By Kirk Honeycutt (THR.com)
In "Gran Torino," Clint Eastwood plays a retired auto worker in Michigan who could literally stand in for his iconic character a quarter of a century later. Crotchety as hell and a gun never far from his side, Harry -- sorry, Walt Kowalski -- lives a sullen, solitary life in a deteriorating blue-collar neighborhood where nonwhite and immigrant faces constantly irritate him. Indeed everything from the rundown funk of the 'hood to his blase grown children and their punk kids irritates him. A scowl chiseled into his gruff, stony face, he spits foul-mouthed commentary and racial epithets from the side of his mouth about everyone he sees.
Eastwood has always had the gift for comedy in his acting repertoire, but he indulges in it only rarely. His fans might embrace this return to comedy, but those expecting something more in the vein of recent Eastwood incarnations as an actor ("Million Dollar Baby") or director ("Changeling," "Letters From Iwo Jima") may be in for a disappointment.

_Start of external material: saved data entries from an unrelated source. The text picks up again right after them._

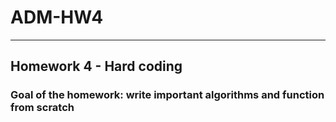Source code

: # ADM-HW4
------------
## Homework 4 - Hard coding
### Goal of the homework: write important algorithms and function from scratch

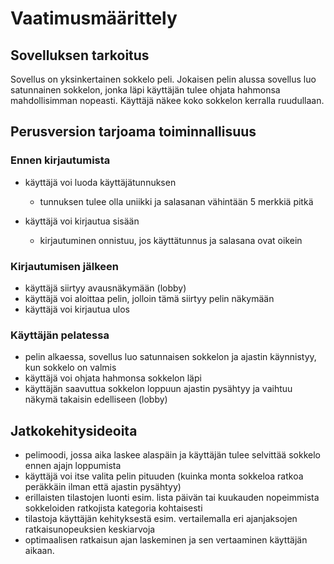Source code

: # Vaatimusmäärittely

## Sovelluksen tarkoitus

Sovellus on yksinkertainen sokkelo peli. Jokaisen pelin alussa sovellus luo satunnainen sokkelon, jonka läpi käyttäjän tulee ohjata hahmonsa mahdollisimman nopeasti. Käyttäjä näkee koko sokkelon kerralla ruudullaan.

## Perusversion tarjoama toiminnallisuus

### Ennen kirjautumista

- käyttäjä voi luoda käyttäjätunnuksen
  - tunnuksen tulee olla uniikki ja salasanan vähintään 5 merkkiä pitkä

- käyttäjä voi kirjautua sisään
  - kirjautuminen onnistuu, jos käyttätunnus ja salasana ovat oikein

### Kirjautumisen jälkeen

- käyttäjä siirtyy avausnäkymään (lobby)
- käyttäjä voi aloittaa pelin, jolloin tämä siirtyy pelin näkymään
- käyttäjä voi kirjautua ulos

### Käyttäjän pelatessa

- pelin alkaessa, sovellus luo satunnaisen sokkelon ja ajastin käynnistyy, kun sokkelo on valmis
- käyttäjä voi ohjata hahmonsa sokkelon läpi
- käyttäjän saavuttua sokkelon loppuun ajastin pysähtyy ja vaihtuu näkymä takaisin edelliseen (lobby) 

## Jatkokehitysideoita

- pelimoodi, jossa aika laskee alaspäin ja käyttäjän tulee selvittää sokkelo ennen ajajn loppumista
- käyttäjä voi itse valita pelin pituuden (kuinka monta sokkeloa ratkoa peräkkäin ilman että ajastin pysähtyy)
- erillaisten tilastojen luonti esim. lista päivän tai kuukauden nopeimmista sokkeloiden ratkojista kategoria kohtaisesti
- tilastoja käyttäjän kehityksestä esim. vertailemalla eri ajanjaksojen ratkaisunopeuksien keskiarvoja
- optimaalisen ratkaisun ajan laskeminen ja sen vertaaminen käyttäjän aikaan.
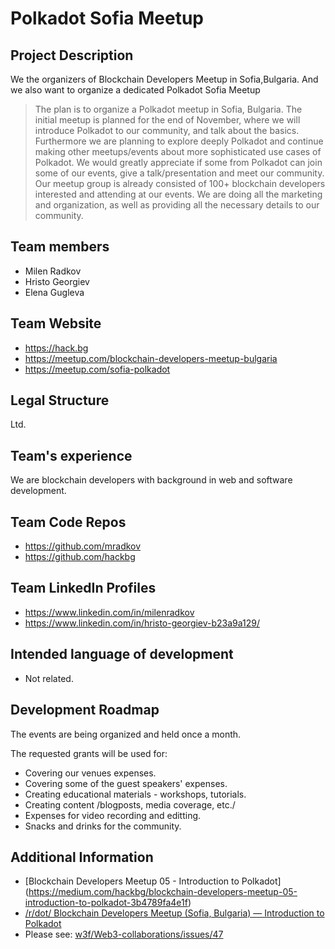 # Polkadot Sofia Meetup

## Project Description
We the organizers of Blockchain Developers Meetup in Sofia,Bulgaria. And we also want to organize a dedicated Polkadot Sofia Meetup

>The plan is to organize a Polkadot meetup in Sofia, Bulgaria. The initial meetup is planned for the end of November, where we will introduce Polkadot to our community, and talk about the basics. Furthermore we are planning to explore deeply Polkadot and continue making other meetups/events about more sophisticated use cases of Polkadot. We would greatly appreciate if some from Polkadot can join some of our events, give a talk/presentation and meet our community.
Our meetup group is already consisted of 100+ blockchain developers interested and attending at our events. We are doing all the marketing and organization, as well as providing all the necessary details to our community.

## Team members
* Milen Radkov
* Hristo Georgiev
* Elena Gugleva

## Team Website	
* https://hack.bg
* https://meetup.com/blockchain-developers-meetup-bulgaria
* https://meetup.com/sofia-polkadot

## Legal Structure 
Ltd.

## Team's experience
We are blockchain developers with background in web and software development.


## Team Code Repos
* https://github.com/mradkov
* https://github.com/hackbg

## Team LinkedIn Profiles
* https://www.linkedin.com/in/milenradkov
* https://www.linkedin.com/in/hristo-georgiev-b23a9a129/

## Intended language of development
* Not related.

## Development Roadmap
The events are being organized and held once a month.

The requested grants will be used for:
* Covering our venues expenses.
* Covering some of the guest speakers' expenses.
* Creating educational materials - workshops, tutorials.
* Creating content /blogposts, media coverage, etc./
* Expenses for video recording and editting.
* Snacks and drinks for the community.

## Additional Information
* [Blockchain Developers Meetup 05 - Introduction to Polkadot] (https://medium.com/hackbg/blockchain-developers-meetup-05-introduction-to-polkadot-3b4789fa4e1f)
* [/r/dot/ Blockchain Developers Meetup (Sofia, Bulgaria) — Introduction to Polkadot](https://www.reddit.com/r/dot/comments/a1tsmp/blockchain_developers_meetup_sofia_bulgaria/)
* Please see: [w3f/Web3-collaborations/issues/47](https://github.com/w3f/Web3-collaboration/issues/47)

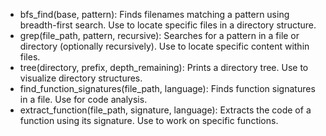 - bfs_find(base, pattern): Finds filenames matching a pattern using breadth-first search. Use to locate specific files in a directory structure.
- grep(file_path, pattern, recursive): Searches for a pattern in a file or directory (optionally recursively). Use to locate specific content within files.
- tree(directory, prefix, depth_remaining): Prints a directory tree. Use to visualize directory structures.
- find_function_signatures(file_path, language): Finds function signatures in a file. Use for code analysis.
- extract_function(file_path, signature, language): Extracts the code of a function using its signature. Use to work on specific functions.
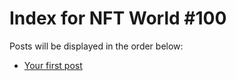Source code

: # Index for NFT World #100
Posts will be displayed in the order below:

- [Your first post](./001-first.md)

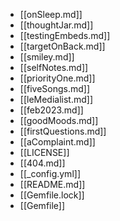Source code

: - [[onSleep.md]]
- [[thoughtJar.md]]
- [[testingEmbeds.md]]
- [[targetOnBack.md]]
- [[smiley.md]]
- [[selfNotes.md]]
- [[priorityOne.md]]
- [[fiveSongs.md]]
- [[leMedialist.md]]
- [[feb2023.md]]
- [[goodMoods.md]]
- [[firstQuestions.md]]
- [[aComplaint.md]]
- [[LICENSE]]
- [[404.md]]
- [[_config.yml]]
- [[README.md]]
- [[Gemfile.lock]]
- [[Gemfile]]
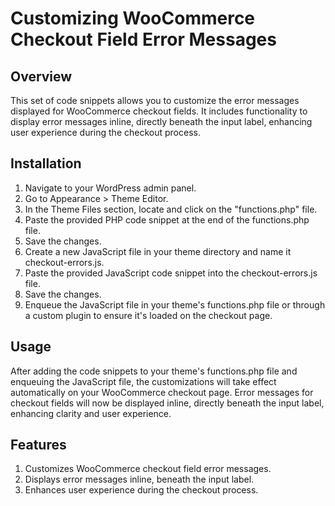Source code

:# Customizing WooCommerce Checkout Field Error Messages

## Overview

This set of code snippets allows you to customize the error messages displayed for WooCommerce checkout fields. It includes functionality to display error messages inline, directly beneath the input label, enhancing user experience during the checkout process.

## Installation

1. Navigate to your WordPress admin panel.
2. Go to Appearance > Theme Editor.
3. In the Theme Files section, locate and click on the "functions.php" file.
4. Paste the provided PHP code snippet at the end of the functions.php file.
5. Save the changes.
6. Create a new JavaScript file in your theme directory and name it checkout-errors.js.
7. Paste the provided JavaScript code snippet into the checkout-errors.js file.
8. Save the changes.
9. Enqueue the JavaScript file in your theme's functions.php file or through a custom plugin to ensure it's loaded on the checkout page.

## Usage

After adding the code snippets to your theme's functions.php file and enqueuing the JavaScript file, the customizations will take effect automatically on your WooCommerce checkout page. Error messages for checkout fields will now be displayed inline, directly beneath the input label, enhancing clarity and user experience.

## Features

1. Customizes WooCommerce checkout field error messages.
2. Displays error messages inline, beneath the input label.
3. Enhances user experience during the checkout process.
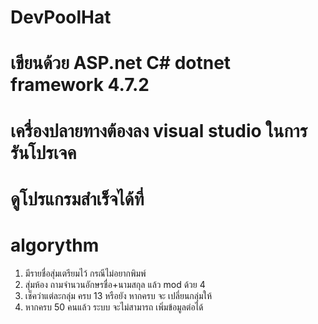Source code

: # DevPoolHat
# เขียนด้วย ASP.net C#  dotnet framework 4.7.2
# เครื่องปลายทางต้องลง visual studio  ในการรันโปรเจค
# ดูโปรแกรมสำเร็จได้ที่
# algorythm
1. มีรายชื่อสุ่มเตรียมไว้ กรณีไม่อยากพิมพ์
2. สุ่มห้อง ถามจำนวนอักษรชื่อ+นามสกุล  แล้ว mod ด้วย 4
3. เช็คว่าแต่ละกลุ่ม ครบ 13 หรือยัง  หากครบ จะ เปลี่ยนกลุ่มให้
4. หากครบ 50 คนแล้ว ระบบ จะไม่สามารถ เพิ่มข้อมูลต่อได้
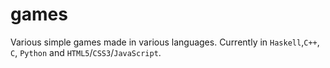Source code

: # games
Various simple games made in various languages.
Currently in `Haskell`,`C++`, `C`, `Python` and `HTML5`/`CSS3`/`JavaScript`.

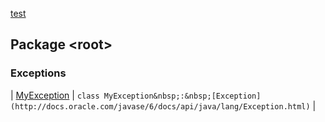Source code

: [test](test/index)


## Package &lt;root&gt;


### Exceptions


| [MyException](test/-my-exception/index) | `class MyException&nbsp;:&nbsp;[Exception](http://docs.oracle.com/javase/6/docs/api/java/lang/Exception.html)` |

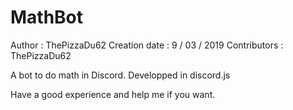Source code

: # MathBot

Author : ThePizzaDu62
Creation date : 9 / 03 / 2019
Contributors : ThePizzaDu62

A bot to do math in Discord. Developped in discord.js

Have a good experience and help me if you want.
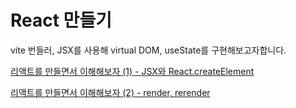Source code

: # React 만들기

vite 번들러, JSX를 사용해 virtual DOM, useState를 구현해보고자합니다.

[리액트를 만들면서 이해해보자 (1) - JSX와 React.createElement](https://0422.tistory.com/317)

[리액트를 만들면서 이해해보자 (2) - render, rerender](https://0422.tistory.com/318)
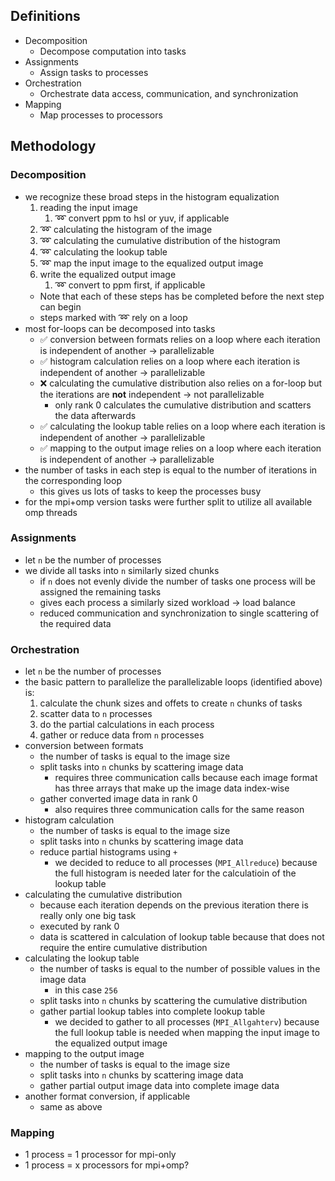 ## Definitions
- Decomposition
	- Decompose computation into tasks
- Assignments
	- Assign tasks to processes
- Orchestration
	- Orchestrate data access, communication, and synchronization
- Mapping
	- Map processes to processors
## Methodology
### Decomposition
- we recognize these broad steps in the histogram equalization
	1. reading the input image
		1. ➿ convert ppm to hsl or yuv, if applicable
	2. ➿ calculating the histogram of the image
	3. ➿ calculating the cumulative distribution of the histogram
	4. ➿ calculating the lookup table
	5. ➿ map the input image to the equalized output image
	6. write the equalized output image
		1. ➿ convert to ppm first, if applicable
	- Note that each of these steps has be completed before the next step can begin
	- steps marked with ➿ rely on a loop
- most for-loops can be decomposed into tasks
	- ✅ conversion between formats relies on a loop where each iteration is independent of another -> parallelizable
	- ✅ histogram calculation relies on a loop where each iteration is independent of another -> parallelizable
	- ❌ calculating the cumulative distribution also relies on a for-loop but the iterations are **not** independent -> not parallelizable
		- only rank 0 calculates the cumulative distribution and scatters the data afterwards
	- ✅ calculating the lookup table relies on a loop where each iteration is independent of another -> parallelizable
	- ✅ mapping to the output image relies on a loop where each iteration is independent of another -> parallelizable
- the number of tasks in each step is equal to the number of iterations in the corresponding loop
	- this gives us lots of tasks to keep the processes busy
- for the mpi+omp version tasks were further split to utilize all available omp threads
### Assignments
- let `n` be the number of processes
- we divide all tasks into `n` similarly sized chunks
	- if `n` does not evenly divide the number of tasks one process will be assigned the remaining tasks
	- gives each process a similarly sized workload -> load balance
	- reduced communication and synchronization to single scattering of the required data
### Orchestration
- let `n` be the number of processes
- the basic pattern to parallelize the parallelizable loops (identified above) is:
	1. calculate the chunk sizes and offets to create `n` chunks of tasks
	2. scatter data to `n` processes
	3. do the partial calculations in each process
	4. gather or reduce data from `n` processes
- conversion between formats
	- the number of tasks is equal to the image size
	- split tasks into `n` chunks by scattering image data
		- requires three communication calls because each image format has three arrays that make up the image data index-wise
	- gather converted image data in rank 0
		- also requires three communication calls for the same reason
- histogram calculation
	- the number of tasks is equal to the image size
	- split tasks into `n` chunks by scattering image data
	- reduce partial histograms using `+`
		- we decided to reduce to all processes (`MPI_Allreduce`) because the full histogram is needed later for the calculatioin of the lookup table
- calculating the cumulative distribution
	- because each iteration depends on the previous iteration there is really only one big task
	- executed by rank 0
	- data is scattered in calculation of lookup table because that does not require the entire cumulative distribution
- calculating the lookup table
	- the number of tasks is equal to the number of possible values in the image data
		- in this case `256`
	- split tasks into `n` chunks by scattering the cumulative distribution
	- gather partial lookup tables into complete lookup table
		- we decided to gather to all processes (`MPI_Allgahterv`) because the full lookup table is needed when mapping the input image to the equalized output image
- mapping to the output image
	- the number of tasks is equal to the image size
	- split tasks into `n` chunks by scattering image data
	- gather partial output image data into complete image data
- another format conversion, if applicable
	- same as above
### Mapping
- 1 process = 1 processor for mpi-only
- 1 process = x processors for mpi+omp?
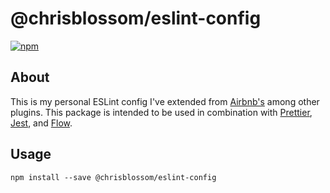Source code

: # @chrisblossom/eslint-config

[![npm](https://img.shields.io/npm/v/@chrisblossom/eslint-config.svg?label=npm%20version)](https://www.npmjs.com/package/@chrisblossom/eslint-config)

## About

This is my personal ESLint config I've extended from [Airbnb's](https://github.com/airbnb/javascript/tree/master/packages/eslint-config-airbnb-base) among other plugins. This package is intended to be used in combination with [Prettier](https://github.com/prettier/prettier), [Jest](https://github.com/facebook/jest), and [Flow](https://github.com/facebook/flow).

## Usage

`npm install --save @chrisblossom/eslint-config`

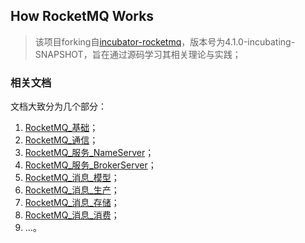 ## How RocketMQ Works 

> 该项目forking自[incubator-rocketmq](https://github.com/apache/incubator-rocketmq)，版本号为4.1.0-incubating-SNAPSHOT，旨在通过源码学习其相关理论与实践；

### 相关文档

文档大致分为几个部分：

1. [RocketMQ_基础](share/01_RocketMQ_基础.md)；
2. [RocketMQ_通信](share/02_RocketMQ_通信.md)；
3. [RocketMQ\_服务_NameServer](share/03_RocketMQ_服务_NameServer.md)；
4. [RocketMQ\_服务_BrokerServer](share/04_RocketMQ_服务_BrokerServer.md)；
5. [RocketMQ\_消息_模型](share/05_RocketMQ_消息_模型.md)；
6. [RocketMQ\_消息_生产](share/06_RocketMQ_消息_生产.md)；
7. [RocketMQ\_消息_存储](share/07_RocketMQ_消息_存储.md)；
8. [RocketMQ\_消息_消费](share/08_RocketMQ_消息_消费.md)；
7. ...。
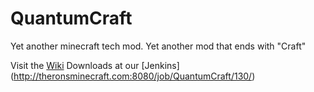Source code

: QuantumCraft
============

Yet another minecraft tech mod. Yet another mod that ends with "Craft"


Visit the [Wiki](https://github.com/sammko/QuantumCraft/wiki)
Downloads at our [Jenkins] (http://theronsminecraft.com:8080/job/QuantumCraft/130/)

So it's up to Warner Bros. marketing to make that distinction prior to release for "Gran Torino" to gain boxoffice traction.
The movie itself, directed by Eastwood and written by Nick Schenk (from a story he wrote with Dave Johannson), is an unstable affair given to overemphasized points and telegraphed punches. It lacks the subtlety of Eastwood's recent efforts, but then again, the film must be seen in the mode of "Dirty Harry reunites with his 'Every Which Way but Loose' orangutan" -- only this time it's an aging dog named Daisy.
Seated on his immaculate front porch with a steady supply of beer, Walt stews in the bile of his own hatred of anything contemporary seasoned with bitter, soul-shattering memories of the Korean War. He acknowledges Hmong neighbors only with a sneer until the next-door kid tries to steal his beloved 1972 Gran Torino.